WHO and the over 40 million health professionals call on governments to meet the commitments they have already made, deliver on the Paris Agreement, accelerate the phasing out of fossil fuels and to raise their ambition for a healthier, fairer and greener future for humanity.
Strong and resilient health systems are indispensable to protecting the population from the negative impacts of climate change on their health. Building climate-resilient, low-carbon health systems as protection for current and future lives must be seen as one of the priorities in local, national and global climate action and financing.
Health Ministers from around the world endorsed the COP28 Declaration on Climate and Health, supported by 120 countries.
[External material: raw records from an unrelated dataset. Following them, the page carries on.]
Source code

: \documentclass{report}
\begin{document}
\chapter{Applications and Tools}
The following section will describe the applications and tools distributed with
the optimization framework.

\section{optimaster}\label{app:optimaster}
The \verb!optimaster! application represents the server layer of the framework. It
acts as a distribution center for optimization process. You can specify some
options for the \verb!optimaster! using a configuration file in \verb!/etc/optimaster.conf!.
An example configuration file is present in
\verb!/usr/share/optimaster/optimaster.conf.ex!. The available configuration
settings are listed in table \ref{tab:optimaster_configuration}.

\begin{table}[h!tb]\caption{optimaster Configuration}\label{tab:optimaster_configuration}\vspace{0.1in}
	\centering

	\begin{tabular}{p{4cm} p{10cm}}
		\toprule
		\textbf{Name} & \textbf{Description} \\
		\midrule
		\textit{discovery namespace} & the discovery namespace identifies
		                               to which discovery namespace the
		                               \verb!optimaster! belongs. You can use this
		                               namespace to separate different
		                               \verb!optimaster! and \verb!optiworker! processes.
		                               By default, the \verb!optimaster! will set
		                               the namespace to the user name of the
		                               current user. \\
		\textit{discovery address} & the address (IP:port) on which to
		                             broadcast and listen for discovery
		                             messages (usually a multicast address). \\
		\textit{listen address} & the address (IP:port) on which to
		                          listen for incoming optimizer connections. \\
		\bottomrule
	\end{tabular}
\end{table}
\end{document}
The commitment to a healthier planet requires a commitment to financing mechanisms that support climate-resilient health systems and sustainable initiatives. It is critical to discuss the urgency of action but also ensure that financial commitments match the scale of the challenge.
Currently receiving a mere 0.5% of global climate financing, the health sector demands a substantial increase in resources. Boosting financial support is not just warranted but essential to effectively tackle ongoing health crises and an evolving global health landscape.
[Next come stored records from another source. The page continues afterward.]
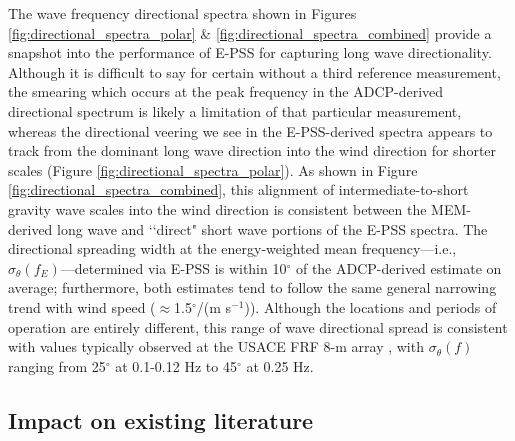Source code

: \documentclass[letterpaper,journal]{IEEEtran}
\begin{document}
The wave frequency directional spectra shown in Figures \ref{fig:directional_spectra_polar} \& \ref{fig:directional_spectra_combined} provide a snapshot into the performance of E-PSS for capturing long wave directionality. Although it is difficult to say for certain without a third reference measurement, the smearing which occurs at the peak frequency in the ADCP-derived directional spectrum is likely a limitation of that particular measurement, whereas the directional veering we see in the E-PSS-derived spectra appears to track from the dominant long wave direction into the wind direction for shorter scales (Figure \ref{fig:directional_spectra_polar}). As shown in Figure \ref{fig:directional_spectra_combined}, this alignment of intermediate-to-short gravity wave scales into the wind direction is consistent between the MEM-derived long wave and \lq\lq direct" short wave portions of the E-PSS spectra. The directional spreading width at the energy-weighted mean frequency---i.e., $\sigma_\theta(f_E)$---determined via E-PSS is within 10$^{\circ}$ of the ADCP-derived estimate on average; furthermore, both estimates tend to follow the same general narrowing trend with wind speed ($\approx$1.5$^{\circ}$/(m s$^{-1}$)). Although the locations and periods of operation are entirely different, this range of wave directional spread is consistent with values typically observed at the USACE FRF 8-m array \cite{collins_performance_2024}, with $\sigma_\theta(f)$ ranging from 25$^{\circ}$ at 0.1-0.12 Hz to 45$^{\circ}$ at 0.25 Hz.


\subsection{Impact on existing literature}
\end{document}
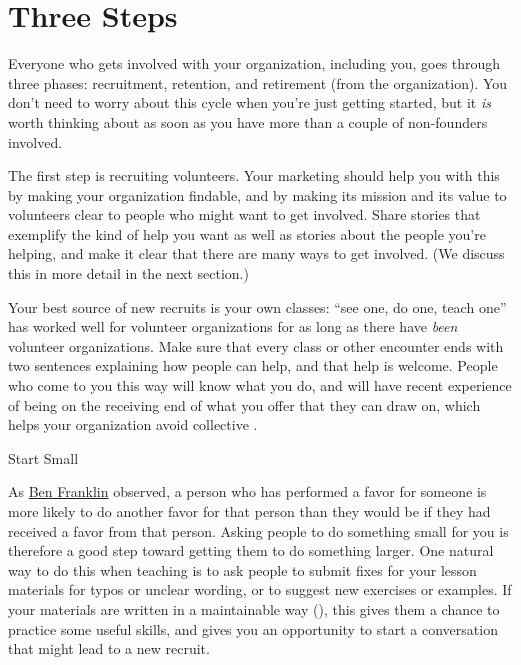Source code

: \section{Three Steps}\label{s:community-three-steps}

Everyone who gets involved with your organization, including you, goes
through three phases: recruitment, retention, and retirement (from the
organization). You don't need to worry about this cycle when you're just
getting started, but it \emph{is} worth thinking about as soon as you
have more than a couple of non-founders involved.

The first step is recruiting volunteers. Your marketing should help
you with this by making your organization findable, and by making its
mission and its value to volunteers clear to people who might want to
get involved. Share stories that exemplify the kind of help you want
as well as stories about the people you're helping, and make it clear
that there are many ways to get involved. (We discuss this in more
detail in the next section.)

Your best source of new recruits is your own classes: ``see one, do one,
teach one'' has worked well for volunteer organizations for as long as
there have \emph{been} volunteer organizations. Make sure that every
class or other encounter ends with two sentences explaining how people
can help, and that help is welcome. People who come to you this way will
know what you do, and will have recent experience of being on the
receiving end of what you offer that they can draw on, which helps your
organization avoid collective
.

\begin{callout}{Start Small}

  As \href{https://en.wikipedia.org/wiki/Ben\_Franklin\_effect}{Ben
    Franklin} observed, a person who has performed a favor for someone
  is more likely to do another favor for that person than they would
  be if they had received a favor from that person. Asking people to
  do something small for you is therefore a good step toward getting
  them to do something larger. One natural way to do this when
  teaching is to ask people to submit fixes for your lesson materials
  for typos or unclear wording, or to suggest new exercises or
  examples. If your materials are written in a maintainable way
  (), this gives them a chance to
  practice some useful skills, and gives you an opportunity to start a
  conversation that might lead to a new recruit.

\end{callout}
With the health sector facing unprecedented challenges, urgent action is needed to bridge the stark financial gap. By multiplying funding, we strengthen the sector’s capacity to innovate, adapt and deliver optimal care, ensuring a resilient healthcare infrastructure for today’s challenges and the uncertainties of tomorrow.
WHO welcomes the efforts of the COP28 Presidency to highlight the health emergency and provide a high-level platform for climate and health at COP28, it reads.
The WHO-led Alliance for Transformative Action on Climate and Health (ATACH) is a global platform that brings together the more than 75 countries that have committed to initiatives on climate resilient and low carbon sustainable health systems (promoted by the United Kingdom as President of COP26), along with partners, bilateral donors and researchers. WHO will ensure that ATACH embraces the priorities included in the declaration and supports its effective implementation.
WHO affirms its commitment to global health and climate action, pledging its support to ministries of health worldwide.